Sunday, November 23, 2008

A page from my first comics work...


Some of you who know my career too well might argue that those D&D ads in the back of Epic Magazine and Marvel Comics were my first comics work, but you'd be wrong. More about that someday... maybe.
        My first professional comics work was with First Comics, an upstart comics publisher based in Evanston Illinois. They published a comic -- their flagship comic -- called Warp, based upon an odd stage play, made only vaguely interesting by the Neal Adams production drawings and costume designs.
        One of the characters in Warp was named Valeria the Insect Queen. In issues 8 and 9 (or maybe 9 and 10 -- I'm going by highly faulty memory here) of the comic they gave her her own backup story and allowed me the opportunity to draw it. Here is one page of the results. I believe this is the last page of the two-part story.

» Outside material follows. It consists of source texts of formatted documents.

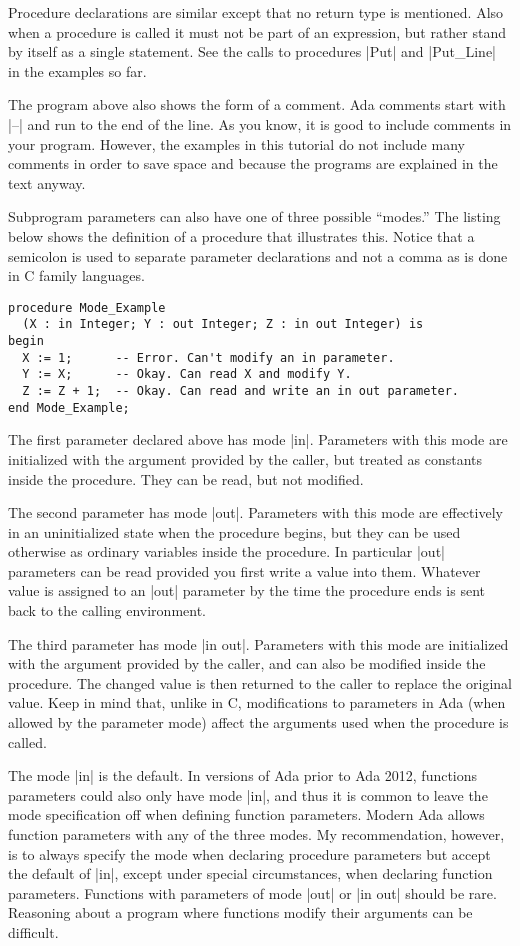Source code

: Procedure declarations are similar except that no return type is mentioned. Also when a
procedure is called it must not be part of an expression, but rather stand by itself as a single
statement. See the calls to procedures |Put| and |Put_Line| in the examples so far.

The program above also shows the form of a comment. Ada comments start with |--| and run to the
end of the line. As you know, it is good to include comments in your program. However, the
examples in this tutorial do not include many comments in order to save space and because the
programs are explained in the text anyway.

Subprogram parameters can also have one of three possible ``modes.'' The listing below shows the
definition of a procedure that illustrates this. Notice that a semicolon is used to separate
parameter declarations and not a comma as is done in C family languages.

\begin{lstlisting}
procedure Mode_Example
  (X : in Integer; Y : out Integer; Z : in out Integer) is
begin
  X := 1;      -- Error. Can't modify an in parameter.
  Y := X;      -- Okay. Can read X and modify Y.
  Z := Z + 1;  -- Okay. Can read and write an in out parameter.
end Mode_Example;
\end{lstlisting}

The first parameter declared above has mode |in|. Parameters with this mode are initialized with
the argument provided by the caller, but treated as constants inside the procedure. They can be
read, but not modified.

The second parameter has mode |out|. Parameters with this mode are effectively in an
uninitialized state when the procedure begins, but they can be used otherwise as ordinary
variables inside the procedure. In particular |out| parameters can be read provided you first
write a value into them. Whatever value is assigned to an |out| parameter by the time the
procedure ends is sent back to the calling environment.

The third parameter has mode |in out|. Parameters with this mode are initialized with the
argument provided by the caller, and can also be modified inside the procedure. The changed
value is then returned to the caller to replace the original value. Keep in mind that, unlike in
C, modifications to parameters in Ada (when allowed by the parameter mode) affect the arguments
used when the procedure is called.

The mode |in| is the default. In versions of Ada prior to Ada 2012, functions parameters could
also only have mode |in|, and thus it is common to leave the mode specification off when
defining function parameters. Modern Ada allows function parameters with any of the three modes.
My recommendation, however, is to always specify the mode when declaring procedure parameters
but accept the default of |in|, except under special circumstances, when declaring function
parameters. Functions with parameters of mode |out| or |in out| should be rare. Reasoning about
a program where functions modify their arguments can be difficult.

        I'd like to say I have mixed emotions about this page and about that job, but I can't. I've no lingering fondness for it and can only look at this page and the others from that job in a steady state of full-cringe. My artistic influences of the period controlled me to the extent that, though I can't go so far as to say they constituted plagiarism, I also can't say I was doing my own work. A talented young man named Bruce Patterson inked this job (though it may have been Pattersen, and then again it may have been someone else entirely -- I've tried so hard to forget these years that it's not easy now to resurrect them), and he covered up many of my sins.
        You can see in the upper part of the third panel that a character is missing. I'm not sure who or why. I barely recall the story. But in the old days of comic production -- the pre computer days -- corrections were often made by photocopying art and then literally pasting the copy down on a page. That is how we moved visual elements around on a page back then. My guess is that a photocopied paste-up of the missing character fell off of the original art page, when the glue dried and dissipated over the years.
        At the same time I was producing these pages, I was drawing the first ever Elementals 20-page story that would eventually be printed as the backup to the short-lived Texas Comics' Justice Machine Annual # 1 (and only, as it turned out). That work is less horrifying to me now, only because it was my own work for the most part. The terrible mistakes I made on the Elementals stuff were at least my own mistakes and not someone else's.
        But this Warp backup job counts as my first comic book work, even though I was doing Elementals at the same time, because it was published first. I would go on to do several additional backups in Warp, none of which are worth trying to find.
        First Comics doesn't exist anymore, nor does Texas Comics, Noble Comics (the first of the independent comics companies that tried to publish my work and died before being able to do so), or Comico. All of the small independent companies I worked for, or tried to work for, in the early years of my career are gone now. There's a lesson here for someone. DC, are you listening?